##### SOURCE MATERIAL #####
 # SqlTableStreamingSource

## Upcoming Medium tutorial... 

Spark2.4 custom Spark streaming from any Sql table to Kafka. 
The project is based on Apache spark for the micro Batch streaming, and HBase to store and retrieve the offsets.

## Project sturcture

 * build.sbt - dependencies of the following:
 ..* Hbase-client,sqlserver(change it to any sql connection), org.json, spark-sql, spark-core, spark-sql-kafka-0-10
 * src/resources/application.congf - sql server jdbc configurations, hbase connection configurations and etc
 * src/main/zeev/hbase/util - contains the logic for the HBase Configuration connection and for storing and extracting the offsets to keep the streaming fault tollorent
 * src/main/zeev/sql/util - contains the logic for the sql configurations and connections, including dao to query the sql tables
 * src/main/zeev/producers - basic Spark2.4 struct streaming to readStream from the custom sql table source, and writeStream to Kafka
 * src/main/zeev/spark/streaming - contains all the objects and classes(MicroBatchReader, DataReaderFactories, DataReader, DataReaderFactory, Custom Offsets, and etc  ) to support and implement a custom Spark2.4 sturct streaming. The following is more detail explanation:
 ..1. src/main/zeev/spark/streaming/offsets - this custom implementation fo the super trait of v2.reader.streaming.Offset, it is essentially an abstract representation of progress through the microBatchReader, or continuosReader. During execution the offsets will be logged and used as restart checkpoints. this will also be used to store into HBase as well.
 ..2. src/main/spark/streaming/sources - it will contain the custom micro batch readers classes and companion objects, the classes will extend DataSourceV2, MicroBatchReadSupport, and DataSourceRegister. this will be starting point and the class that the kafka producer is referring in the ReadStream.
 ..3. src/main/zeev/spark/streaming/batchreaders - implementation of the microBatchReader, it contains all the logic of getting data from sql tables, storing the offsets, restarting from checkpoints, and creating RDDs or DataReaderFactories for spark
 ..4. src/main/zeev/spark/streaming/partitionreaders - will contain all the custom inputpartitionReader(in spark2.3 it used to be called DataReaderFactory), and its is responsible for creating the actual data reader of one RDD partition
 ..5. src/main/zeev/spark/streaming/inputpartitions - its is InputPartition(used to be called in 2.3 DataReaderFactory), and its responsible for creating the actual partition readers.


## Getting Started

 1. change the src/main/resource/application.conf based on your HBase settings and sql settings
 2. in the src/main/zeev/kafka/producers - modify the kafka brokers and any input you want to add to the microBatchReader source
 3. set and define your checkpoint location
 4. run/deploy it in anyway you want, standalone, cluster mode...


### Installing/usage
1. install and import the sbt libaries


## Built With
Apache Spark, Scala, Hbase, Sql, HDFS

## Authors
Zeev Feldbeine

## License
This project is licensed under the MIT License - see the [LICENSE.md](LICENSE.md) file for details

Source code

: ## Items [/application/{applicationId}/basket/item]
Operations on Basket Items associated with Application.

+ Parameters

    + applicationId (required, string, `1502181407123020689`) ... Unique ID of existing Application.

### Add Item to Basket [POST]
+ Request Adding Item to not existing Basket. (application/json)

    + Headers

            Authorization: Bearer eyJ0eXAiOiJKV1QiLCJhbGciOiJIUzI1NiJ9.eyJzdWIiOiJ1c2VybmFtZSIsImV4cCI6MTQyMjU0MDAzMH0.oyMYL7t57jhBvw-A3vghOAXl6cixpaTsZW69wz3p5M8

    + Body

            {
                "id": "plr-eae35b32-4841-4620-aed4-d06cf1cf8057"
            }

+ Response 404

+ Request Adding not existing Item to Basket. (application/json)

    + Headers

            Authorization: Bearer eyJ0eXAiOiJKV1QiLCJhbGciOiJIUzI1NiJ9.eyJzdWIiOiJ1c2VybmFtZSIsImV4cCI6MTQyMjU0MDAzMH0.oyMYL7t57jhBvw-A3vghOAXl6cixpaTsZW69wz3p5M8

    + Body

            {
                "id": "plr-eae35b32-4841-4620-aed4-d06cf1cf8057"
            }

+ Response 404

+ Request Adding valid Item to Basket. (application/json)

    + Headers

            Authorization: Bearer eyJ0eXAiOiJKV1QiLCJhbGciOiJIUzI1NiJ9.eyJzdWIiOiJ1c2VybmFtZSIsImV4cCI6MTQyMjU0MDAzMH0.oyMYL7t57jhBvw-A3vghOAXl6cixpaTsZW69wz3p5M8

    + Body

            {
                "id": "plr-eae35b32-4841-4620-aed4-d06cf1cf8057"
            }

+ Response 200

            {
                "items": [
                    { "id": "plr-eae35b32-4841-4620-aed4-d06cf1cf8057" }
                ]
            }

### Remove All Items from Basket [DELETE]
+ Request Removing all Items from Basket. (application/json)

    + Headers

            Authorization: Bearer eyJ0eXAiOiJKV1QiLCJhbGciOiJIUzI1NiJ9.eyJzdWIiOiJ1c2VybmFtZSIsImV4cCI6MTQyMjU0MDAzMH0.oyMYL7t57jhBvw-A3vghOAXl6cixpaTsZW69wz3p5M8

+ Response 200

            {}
#####
TASK REQUIREMENTS -> Exactly as written, please transcribe the lines from the start of the records above to the line that holds "writeStream to Kafka", both ends included.

WORKED SOLUTION ->
 # SqlTableStreamingSource

## Upcoming Medium tutorial... 

Spark2.4 custom Spark streaming from any Sql table to Kafka. 
The project is based on Apache spark for the micro Batch streaming, and HBase to store and retrieve the offsets.

## Project sturcture

 * build.sbt - dependencies of the following:
 ..* Hbase-client,sqlserver(change it to any sql connection), org.json, spark-sql, spark-core, spark-sql-kafka-0-10
 * src/resources/application.congf - sql server jdbc configurations, hbase connection configurations and etc
 * src/main/zeev/hbase/util - contains the logic for the HBase Configuration connection and for storing and extracting the offsets to keep the streaming fault tollorent
 * src/main/zeev/sql/util - contains the logic for the sql configurations and connections, including dao to query the sql tables
 * src/main/zeev/producers - basic Spark2.4 struct streaming to readStream from the custom sql table source, and writeStream to Kafka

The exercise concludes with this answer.